## YOUR INSTRUCTIONS
In the records that follow, show each line where the word "process" is present.

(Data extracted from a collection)
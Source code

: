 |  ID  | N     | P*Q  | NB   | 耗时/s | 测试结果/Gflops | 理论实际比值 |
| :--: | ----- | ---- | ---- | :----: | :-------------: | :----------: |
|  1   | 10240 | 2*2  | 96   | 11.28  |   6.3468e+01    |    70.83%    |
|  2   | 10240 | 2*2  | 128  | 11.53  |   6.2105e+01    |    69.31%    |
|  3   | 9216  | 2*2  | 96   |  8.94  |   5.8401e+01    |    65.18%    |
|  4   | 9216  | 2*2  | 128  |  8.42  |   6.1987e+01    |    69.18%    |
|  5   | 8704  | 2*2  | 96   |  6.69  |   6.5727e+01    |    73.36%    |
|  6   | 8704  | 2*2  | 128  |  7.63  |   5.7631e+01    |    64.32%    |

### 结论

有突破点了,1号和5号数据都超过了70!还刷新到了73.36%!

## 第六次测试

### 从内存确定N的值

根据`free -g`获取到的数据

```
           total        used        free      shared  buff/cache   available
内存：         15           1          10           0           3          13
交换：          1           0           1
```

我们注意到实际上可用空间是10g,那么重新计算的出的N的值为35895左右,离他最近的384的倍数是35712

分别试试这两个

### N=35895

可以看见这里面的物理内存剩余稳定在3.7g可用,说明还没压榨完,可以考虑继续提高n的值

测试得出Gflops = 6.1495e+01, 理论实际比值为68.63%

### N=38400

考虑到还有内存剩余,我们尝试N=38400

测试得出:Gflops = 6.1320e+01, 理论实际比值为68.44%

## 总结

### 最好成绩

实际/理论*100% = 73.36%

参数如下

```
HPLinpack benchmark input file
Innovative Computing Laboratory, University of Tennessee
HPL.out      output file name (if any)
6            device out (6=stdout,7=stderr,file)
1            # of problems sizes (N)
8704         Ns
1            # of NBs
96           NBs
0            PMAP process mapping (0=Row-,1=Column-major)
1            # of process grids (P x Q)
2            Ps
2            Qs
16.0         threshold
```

---

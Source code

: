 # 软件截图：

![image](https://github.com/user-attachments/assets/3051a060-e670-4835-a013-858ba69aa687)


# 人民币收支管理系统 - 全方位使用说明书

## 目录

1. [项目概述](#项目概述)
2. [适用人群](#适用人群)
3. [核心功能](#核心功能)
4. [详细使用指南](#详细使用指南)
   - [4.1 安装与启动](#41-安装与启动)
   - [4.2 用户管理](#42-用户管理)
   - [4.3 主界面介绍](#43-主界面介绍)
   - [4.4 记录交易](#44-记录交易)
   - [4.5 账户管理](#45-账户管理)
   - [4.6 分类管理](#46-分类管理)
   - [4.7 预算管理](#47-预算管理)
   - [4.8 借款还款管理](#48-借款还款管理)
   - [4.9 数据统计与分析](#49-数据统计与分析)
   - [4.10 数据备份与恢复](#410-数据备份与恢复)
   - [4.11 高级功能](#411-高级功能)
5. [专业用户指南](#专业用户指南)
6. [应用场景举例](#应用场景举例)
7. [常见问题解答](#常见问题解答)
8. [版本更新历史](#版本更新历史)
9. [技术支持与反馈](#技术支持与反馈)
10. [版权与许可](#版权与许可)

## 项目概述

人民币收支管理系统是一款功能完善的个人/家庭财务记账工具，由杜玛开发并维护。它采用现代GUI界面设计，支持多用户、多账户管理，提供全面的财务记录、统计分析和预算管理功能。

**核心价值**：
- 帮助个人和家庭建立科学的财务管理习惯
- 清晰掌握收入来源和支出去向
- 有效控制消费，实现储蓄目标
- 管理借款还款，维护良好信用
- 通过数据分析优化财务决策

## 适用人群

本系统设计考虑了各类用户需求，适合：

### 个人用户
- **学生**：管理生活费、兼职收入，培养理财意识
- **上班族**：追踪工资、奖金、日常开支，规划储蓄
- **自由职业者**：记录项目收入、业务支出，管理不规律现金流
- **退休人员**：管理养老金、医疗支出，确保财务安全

## REPLY TO THE TASK
0            PMAP process mapping (0=Row-,1=Column-major)
1            # of process grids (P x Q)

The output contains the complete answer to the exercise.